While the aforementioned sense of purpose was a fantastic motivator, it also brought with it an emotional weight that is unique to Trace Labs CTFs. During the CTF orientation, Trace Labs spent a significant amount of time talking about the emotionally taxing nature of this sort of research. Being a first time participant, I didn’t fully understand this until after the CTF was complete.
I started my research by finding basic information like their social media profile, the profiles of friends and family members, and where they worked before they went missing. Then, I dug deeper. I learned about their hobbies, what they wanted for Christmas, and which family members they were closest to. I learned about how many kids they had, how their family has been searching for them for months, and how they weren’t the kind of person to just up and leave. I dove deep into cases about girls who were in high school when they disappeared. I read their social media posts that felt eerily similar to what I or my friends would post when we were in high school. You can’t help but wonder if the person you’re trying to find is in danger at this moment or worse. At the end of the day once the CTF ends, those missing people are still missing and it’s difficult to find resolution after spending hours becoming intimate with their entire digital footprint.

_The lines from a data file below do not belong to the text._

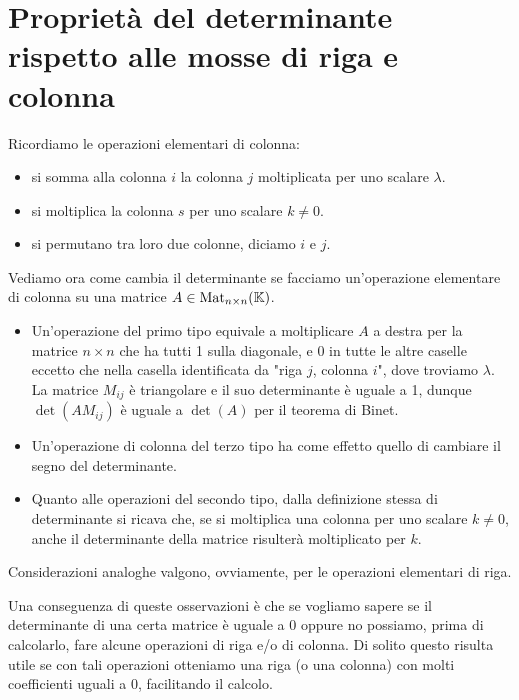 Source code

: \section{Proprietà del determinante rispetto alle mosse di riga e colonna}
Ricordiamo le operazioni elementari di colonna:
\begin{itemize}
	\item si somma alla colonna $i$ la colonna $j$ moltiplicata per uno
	      scalare $\lambda$.
	\item si moltiplica la colonna $s$ per uno scalare $k \neq 0$.
	\item si permutano tra loro due colonne, diciamo $i$ e $j$.
\end{itemize}

Vediamo ora come cambia il determinante se facciamo un'operazione elementare di colonna
su una matrice $A \in \operatorname{Mat}_{n \times n}(\mathbb{K})$.
\begin{itemize}
	\item Un'operazione del primo tipo equivale a moltiplicare $A$ a destra per la
	      matrice $n \times n$ che ha tutti 1 sulla diagonale, e 0 in tutte le altre
	      caselle eccetto che nella casella identificata da "riga $j$, colonna $i$",
	      dove troviamo $\lambda$. La matrice $M_{ij}$ è triangolare e il suo
	      determinante è uguale a 1, dunque $\det(AM_{ij})$ è uguale a $\det(A)$ per
	      il teorema di Binet.
	\item Un'operazione di colonna del terzo tipo ha come
	      effetto quello di cambiare il segno del determinante.
	\item Quanto alle operazioni del secondo tipo, dalla definizione stessa di
	      determinante si ricava che, se si moltiplica una colonna per uno scalare
	      $k \neq 0$, anche il determinante della matrice risulterà moltiplicato
	      per $k$.
\end{itemize}
Considerazioni analoghe valgono, ovviamente, per le operazioni elementari di riga.

Una conseguenza di queste osservazioni è che se vogliamo sapere se il
determinante di una certa matrice è uguale a 0 oppure no possiamo,
prima di calcolarlo, fare alcune operazioni di riga e/o di colonna.
Di solito questo risulta utile se con tali operazioni otteniamo una riga
(o una colonna) con molti coefficienti uguali a 0, facilitando il calcolo.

I feel it’s important to highlight this portion of my experience not to deter people from participating, but to bring awareness to the emotional toll this sort of CTF can cause so new participants aren’t taken unaware.
Security is often a field that feels distanced from real people. We research and build and test code that should protect people but how often do we interact with individual end users, especially when those end users are customers all over the world? I love that in the security field I am able to utilize my skills to help others, but I hope as security researchers we become known not only for our technical ability but our ability to also be empathetic humans. In the Trace Labs CTF, I was presented with 8 names of people who were missing and I was challenged to use my skills to find them. It was incredibly humbling and scary, and it was a stark reminder of the real-world applications of being a security researcher.
The Trace Labs CTF was one of the most unique experiences I’ve had the pleasure to participate in, and for those of you reading this I highly recommend trying it out for yourself. The cost of a ticket is only $20 USD and 100% of it goes directly towards helping law enforcement agencies track down missing persons. No matter how experienced or technical you are, I promise it will be a fulfilling experience.